The host manages resources. Data buffers are host-managed resources with explicit ownership. The resource manager tracks every allocation, borrow, transfer, and copy. Where components pass data without reading the payload, the transfer is zero-copy in the payload path. Where copies are necessary, they are recorded and reported.

The reactor schedules reactively. The reactor is a flow-aware scheduler that runs on top of Tokio. It uses a task-per-flow architecture with consumer-first, demand-driven scheduling. Back-pressure is built into the stream model. Each stream has a bounded queue with configurable overflow policies and hysteresis-based watermarks that prevent oscillation.

Everything is observable. Flow lifecycle transitions, back-pressure events, resource transfers, scheduling decisions, and copy operations all emit structured events. OpenTelemetry support is native.

What Is Available Now

This initial release (Phase 0) includes:

  • The core contract layer with WIT package definitions for streaming types, processor, source, and sink interfaces.
  • The host runtime with component loading, linking, and lifecycle management via Wasmtime.
  • The reactor with task-per-flow scheduling, demand-driven back-pressure, cooperative yielding, and fairness enforcement.
  • The resource manager with buffer pooling, ownership tracking, and copy accounting.
  • The observability layer with structured event emission and OpenTelemetry integration.
  • The CLI with torvyn init, torvyn check, torvyn link, torvyn run, torvyn trace, and torvyn bench commands.
  • A benchmark suite measuring passthrough latency, throughput saturation, back-pressure response time, and multi-flow fairness.

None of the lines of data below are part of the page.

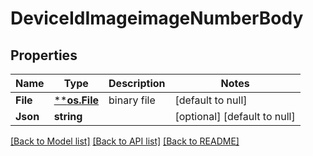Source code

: # DeviceIdImageimageNumberBody

## Properties
Name | Type | Description | Notes
------------ | ------------- | ------------- | -------------
**File** | [****os.File**](*os.File.md) | binary file | [default to null]
**Json** | **string** |  | [optional] [default to null]

[[Back to Model list]](../README.md#documentation-for-models) [[Back to API list]](../README.md#documentation-for-api-endpoints) [[Back to README]](../README.md)

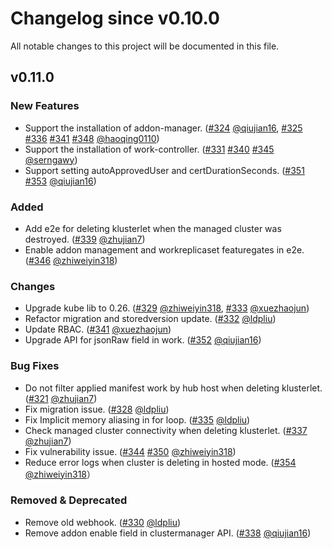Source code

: # Changelog since v0.10.0
All notable changes to this project will be documented in this file.

## v0.11.0

### New Features
* Support the installation of addon-manager. ([#324](https://github.com/open-cluster-management-io/registration-operator/pull/324) [@qiujian16](https://github.com/qiujian16), [#325](https://github.com/open-cluster-management-io/registration-operator/pull/325) [#336](https://github.com/open-cluster-management-io/registration-operator/pull/336) [#341](https://github.com/open-cluster-management-io/registration-operator/pull/341) [#348](https://github.com/open-cluster-management-io/registration-operator/pull/348) [@haoqing0110](https://github.com/haoqing0110))
* Support the installation of work-controller. ([#331](https://github.com/open-cluster-management-io/registration-operator/pull/331) [#340](https://github.com/open-cluster-management-io/registration-operator/pull/340) [#345](https://github.com/open-cluster-management-io/registration-operator/pull/345) [@serngawy](https://github.com/serngawy))
* Support setting autoApprovedUser and certDurationSeconds. ([#351](https://github.com/open-cluster-management-io/registration-operator/pull/351) [#353](https://github.com/open-cluster-management-io/registration-operator/pull/353) [@qiujian16](https://github.com/qiujian16))

### Added
* Add e2e for deleting klusterlet when the managed cluster was destroyed. ([#339](https://github.com/open-cluster-management-io/registration-operator/pull/339) [@zhujian7](https://github.com/zhujian7))
* Enable addon management and workreplicaset featuregates in e2e. ([#346](https://github.com/open-cluster-management-io/registration-operator/pull/346) [@zhiweiyin318](https://github.com/zhiweiyin318))

### Changes
* Upgrade kube lib to 0.26. ([#329](https://github.com/open-cluster-management-io/registration-operator/pull/329) [@zhiweiyin318](https://github.com/zhiweiyin318), [#333](https://github.com/open-cluster-management-io/registration-operator/pull/333) [@xuezhaojun](https://github.com/xuezhaojun))
* Refactor migration and storedversion update. ([#332](https://github.com/open-cluster-management-io/registration-operator/pull/332) [@ldpliu](https://github.com/ldpliu))
* Update RBAC. ([#341](https://github.com/open-cluster-management-io/registration-operator/pull/341) [@xuezhaojun](https://github.com/xuezhaojun))
* Upgrade API for jsonRaw field in work. ([#352](https://github.com/open-cluster-management-io/registration-operator/pull/352) [@qiujian16](https://github.com/qiujian16))

### Bug Fixes
* Do not filter applied manifest work by hub host when deleting klusterlet. ([#321](https://github.com/open-cluster-management-io/registration-operator/pull/321) [@zhujian7](https://github.com/zhujian7))
* Fix migration issue. ([#328](https://github.com/open-cluster-management-io/registration-operator/pull/328) [@ldpliu](https://github.com/ldpliu))
* Fix Implicit memory aliasing in for loop. ([#335](https://github.com/open-cluster-management-io/registration-operator/pull/335) [@ldpliu](https://github.com/ldpliu))
* Check managed cluster connectivity when deleting klusterlet. ([#337](https://github.com/open-cluster-management-io/registration-operator/pull/337) [@zhujian7](https://github.com/zhujian7))
* Fix vulnerability issue. ([#344](https://github.com/open-cluster-management-io/registration-operator/pull/344) [#350](https://github.com/open-cluster-management-io/registration-operator/pull/350) [@zhiweiyin318](https://github.com/zhiweiyin318))
* Reduce error logs when cluster is deleting in hosted mode. ([#354](https://github.com/open-cluster-management-io/registration-operator/pull/354) [@zhiweiyin318](https://github.com/zhiweiyin318)）

### Removed & Deprecated
* Remove old webhook. ([#330](https://github.com/open-cluster-management-io/registration-operator/pull/330) [@ldpliu](https://github.com/ldpliu))
* Remove addon enable field in clustermanager API. ([#338](https://github.com/open-cluster-management-io/registration-operator/pull/338) [@qiujian16](https://github.com/qiujian16))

Rust is the supported component language in Phase 0. Additional language support is planned.

What Is Coming Next

Phase 1 will expand the contract surface (filter, router, and aggregator interfaces), introduce supply chain security foundations (artifact signing design hooks), improve the packaging workflow, and add multi-flow orchestration features.

The roadmap is published and updated in the project repository.

What This Is Not

Torvyn is not a distributed orchestrator, not a Kubernetes replacement, not a general-purpose service mesh, and not a serverless platform. It does not claim to make all data transfers zero-copy across all boundaries. It does not claim to replace all microservice architectures.

Torvyn is a focused runtime for safe, observable, low-latency streaming composition on the same node and at the edge. That is a specific and valuable space. We are building for that space deliberately.

Current Status

Torvyn is in early development. The architecture is well-defined, the core subsystems are implemented, and the benchmark suite is running. It is not yet production-hardened. We are publishing it now because we believe the design is sound, the use cases are real, and the project benefits from community review and participation from this point forward.

We welcome feedback on the design, contributions to the codebase, and conversations with teams whose workloads might be a good fit.